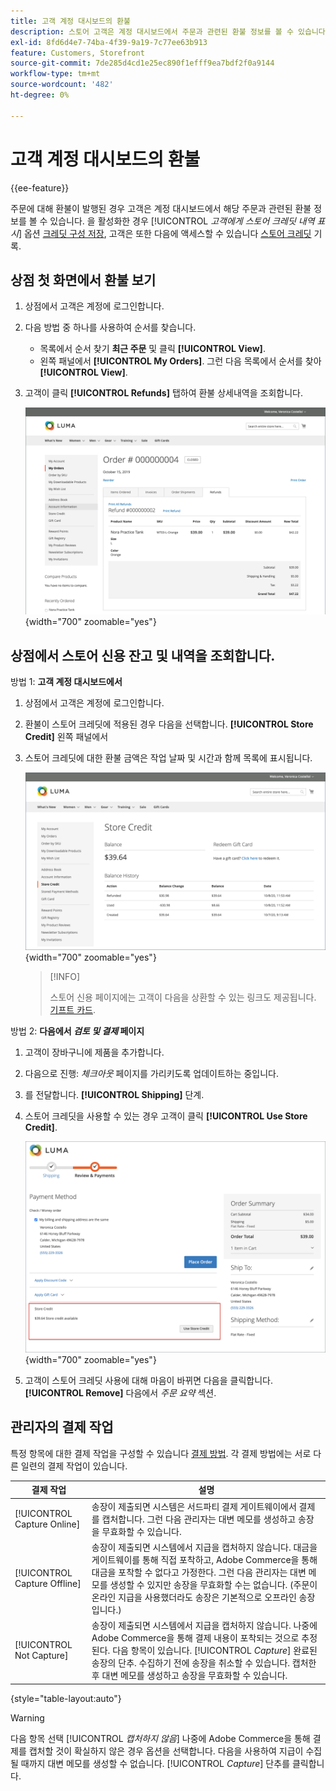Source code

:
 ```yaml
---
title: 고객 계정 대시보드의 환불
description: 스토어 고객은 계정 대시보드에서 주문과 관련된 환불 정보를 볼 수 있습니다.
exl-id: 8fd6d4e7-74ba-4f39-9a19-7c77ee63b913
feature: Customers, Storefront
source-git-commit: 7de285d4cd1e25ec890f1efff9ea7bdf2f0a9144
workflow-type: tm+mt
source-wordcount: '482'
ht-degree: 0%

---
```


# 고객 계정 대시보드의 환불

{{ee-feature}}

주문에 대해 환불이 발행된 경우 고객은 계정 대시보드에서 해당 주문과 관련된 환불 정보를 볼 수 있습니다. 을 활성화한 경우 [!UICONTROL _고객에게 스토어 크레딧 내역 표시_] 옵션 [크레딧 구성 저장](../customers/credit-configure.md), 고객은 또한 다음에 액세스할 수 있습니다 [스토어 크레딧](../customers/store-credit.md) 기록.

## 상점 첫 화면에서 환불 보기

1. 상점에서 고객은 계정에 로그인합니다.

1. 다음 방법 중 하나를 사용하여 순서를 찾습니다.

   * 목록에서 순서 찾기 **최근 주문** 및 클릭 **[!UICONTROL View]**.
   * 왼쪽 패널에서 **[!UICONTROL My Orders]**. 그런 다음 목록에서 순서를 찾아 **[!UICONTROL View]**.

1. 고객이 클릭 **[!UICONTROL Refunds]** 탭하여 환불 상세내역을 조회합니다.

   ![상점 첫 화면의 환불 세부 정보](assets/customer-account-order-refunds.png){width="700" zoomable="yes"}

## 상점에서 스토어 신용 잔고 및 내역을 조회합니다.

방법 1: **고객 계정 대시보드에서**

1. 상점에서 고객은 계정에 로그인합니다.

1. 환불이 스토어 크레딧에 적용된 경우 다음을 선택합니다. **[!UICONTROL Store Credit]** 왼쪽 패널에서

1. 스토어 크레딧에 대한 환불 금액은 작업 날짜 및 시간과 함께 목록에 표시됩니다.

   ![스토어 크레딧으로 환불 금액](assets/customer-account-store-credit.png){width="700" zoomable="yes"}

   >[!INFO]
   >
   >스토어 신용 페이지에는 고객이 다음을 상환할 수 있는 링크도 제공됩니다. [기프트 카드](../stores-purchase/product-gift-card-workflow.md#check-status-and-balance-of-the-gift-card).

방법 2: **다음에서 _검토 및 결제_ 페이지**

1. 고객이 장바구니에 제품을 추가합니다.

2. 다음으로 진행: _체크아웃_ 페이지를 가리키도록 업데이트하는 중입니다.

3. 를 전달합니다. **[!UICONTROL Shipping]** 단계.

4. 스토어 크레딧을 사용할 수 있는 경우 고객이 클릭 **[!UICONTROL Use Store Credit]**.

   ![검토 및 지급 페이지에서 신용 저장](assets/customer-account-order-refund-from-checkout.png){width="700" zoomable="yes"}

5. 고객이 스토어 크레딧 사용에 대해 마음이 바뀌면 다음을 클릭합니다. **[!UICONTROL Remove]** 다음에서 _주문 요약_ 섹션.

## 관리자의 결제 작업

특정 항목에 대한 결제 작업을 구성할 수 있습니다 [결제 방법](../configuration-reference/sales/payment-methods.md). 각 결제 방법에는 서로 다른 일련의 결제 작업이 있습니다.

| 결제 작업 | 설명 |
|--- |---|
| [!UICONTROL Capture Online] | 송장이 제출되면 시스템은 서드파티 결제 게이트웨이에서 결제를 캡처합니다. 그런 다음 관리자는 대변 메모를 생성하고 송장을 무효화할 수 있습니다. |
| [!UICONTROL Capture Offline] | 송장이 제출되면 시스템에서 지급을 캡처하지 않습니다. 대금을 게이트웨이를 통해 직접 포착하고, Adobe Commerce을 통해 대금을 포착할 수 없다고 가정한다. 그런 다음 관리자는 대변 메모를 생성할 수 있지만 송장을 무효화할 수는 없습니다. (주문이 온라인 지급을 사용했더라도 송장은 기본적으로 오프라인 송장입니다.) |
| [!UICONTROL Not Capture] | 송장이 제출되면 시스템에서 지급을 캡처하지 않습니다. 나중에 Adobe Commerce을 통해 결제 내용이 포착되는 것으로 추정된다. 다음 항목이 있습니다. [!UICONTROL _Capture_] 완료된 송장의 단추. 수집하기 전에 송장을 취소할 수 있습니다. 캡처한 후 대변 메모를 생성하고 송장을 무효화할 수 있습니다. |

{style="table-layout:auto"}

>[!WARNING]
>
>다음 항목 선택 [!UICONTROL _캡처하지 않음_] 나중에 Adobe Commerce을 통해 결제를 캡처할 것이 확실하지 않은 경우 옵션을 선택합니다. 다음을 사용하여 지급이 수집될 때까지 대변 메모를 생성할 수 없습니다. [!UICONTROL _Capture_] 단추를 클릭합니다.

#### Your task
Take each line of the material above that holds the string "View" and copy it.

#### Solution to this task
   * 목록에서 순서 찾기 **최근 주문** 및 클릭 **[!UICONTROL View]**.
   * 왼쪽 패널에서 **[!UICONTROL My Orders]**. 그런 다음 목록에서 순서를 찾아 **[!UICONTROL View]**.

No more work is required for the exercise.